**EXERCISE:**
Select all lines holding the word "latest" from the entries that follow.

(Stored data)

####################

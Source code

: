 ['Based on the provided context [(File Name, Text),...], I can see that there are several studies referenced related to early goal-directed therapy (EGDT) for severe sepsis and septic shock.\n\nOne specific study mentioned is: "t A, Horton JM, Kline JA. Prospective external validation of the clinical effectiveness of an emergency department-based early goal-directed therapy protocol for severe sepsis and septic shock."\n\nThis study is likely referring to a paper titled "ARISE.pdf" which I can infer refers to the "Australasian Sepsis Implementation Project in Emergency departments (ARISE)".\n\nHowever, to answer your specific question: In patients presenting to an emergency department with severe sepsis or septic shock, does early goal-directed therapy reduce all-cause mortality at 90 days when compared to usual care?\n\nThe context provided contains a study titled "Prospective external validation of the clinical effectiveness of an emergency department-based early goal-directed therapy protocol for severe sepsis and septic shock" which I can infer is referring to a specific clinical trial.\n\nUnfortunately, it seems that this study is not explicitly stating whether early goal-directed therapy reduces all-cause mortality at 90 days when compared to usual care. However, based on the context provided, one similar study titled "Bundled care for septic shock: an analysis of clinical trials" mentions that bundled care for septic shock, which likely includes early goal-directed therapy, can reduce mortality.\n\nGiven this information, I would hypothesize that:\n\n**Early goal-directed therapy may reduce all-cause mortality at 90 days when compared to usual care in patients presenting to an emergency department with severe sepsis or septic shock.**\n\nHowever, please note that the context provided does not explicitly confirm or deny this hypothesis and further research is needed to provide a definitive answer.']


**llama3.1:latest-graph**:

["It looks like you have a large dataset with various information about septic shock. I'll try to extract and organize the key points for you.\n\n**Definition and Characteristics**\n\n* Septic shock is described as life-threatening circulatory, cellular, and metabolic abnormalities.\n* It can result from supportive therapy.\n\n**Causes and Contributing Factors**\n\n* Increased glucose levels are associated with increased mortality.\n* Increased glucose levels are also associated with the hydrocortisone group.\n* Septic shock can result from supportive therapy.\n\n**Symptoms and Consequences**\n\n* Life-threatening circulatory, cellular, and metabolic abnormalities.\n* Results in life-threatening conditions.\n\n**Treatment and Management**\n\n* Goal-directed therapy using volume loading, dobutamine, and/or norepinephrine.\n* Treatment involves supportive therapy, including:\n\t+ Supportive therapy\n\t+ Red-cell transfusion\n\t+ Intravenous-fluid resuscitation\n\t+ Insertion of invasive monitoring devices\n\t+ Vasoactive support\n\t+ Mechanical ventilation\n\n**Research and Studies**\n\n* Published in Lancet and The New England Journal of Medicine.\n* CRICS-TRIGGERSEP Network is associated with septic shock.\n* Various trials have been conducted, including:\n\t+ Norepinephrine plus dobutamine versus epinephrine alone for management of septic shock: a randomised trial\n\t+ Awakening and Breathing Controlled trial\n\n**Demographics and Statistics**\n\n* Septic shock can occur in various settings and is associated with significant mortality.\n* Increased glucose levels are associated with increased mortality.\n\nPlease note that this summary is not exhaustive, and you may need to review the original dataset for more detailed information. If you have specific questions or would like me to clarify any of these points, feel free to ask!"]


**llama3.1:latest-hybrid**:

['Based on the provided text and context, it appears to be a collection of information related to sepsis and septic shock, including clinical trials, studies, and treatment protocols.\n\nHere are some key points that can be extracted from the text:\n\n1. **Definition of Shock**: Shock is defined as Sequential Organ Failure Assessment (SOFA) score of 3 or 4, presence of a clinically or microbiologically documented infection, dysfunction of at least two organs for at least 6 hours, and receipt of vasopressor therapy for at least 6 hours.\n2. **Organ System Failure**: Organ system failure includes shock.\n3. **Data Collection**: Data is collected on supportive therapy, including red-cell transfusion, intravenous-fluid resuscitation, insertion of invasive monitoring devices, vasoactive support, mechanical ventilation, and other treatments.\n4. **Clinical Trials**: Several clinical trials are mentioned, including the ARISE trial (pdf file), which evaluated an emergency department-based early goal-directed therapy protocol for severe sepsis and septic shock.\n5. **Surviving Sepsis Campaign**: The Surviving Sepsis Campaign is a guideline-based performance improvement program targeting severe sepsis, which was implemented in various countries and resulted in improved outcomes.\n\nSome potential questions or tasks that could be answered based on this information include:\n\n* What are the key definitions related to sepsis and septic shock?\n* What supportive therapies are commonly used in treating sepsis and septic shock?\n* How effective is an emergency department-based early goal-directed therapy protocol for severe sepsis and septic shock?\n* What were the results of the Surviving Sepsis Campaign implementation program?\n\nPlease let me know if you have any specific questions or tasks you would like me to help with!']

####################

**EXERCISE OUTPUT:**
**llama3.1:latest-graph**:
**llama3.1:latest-hybrid**:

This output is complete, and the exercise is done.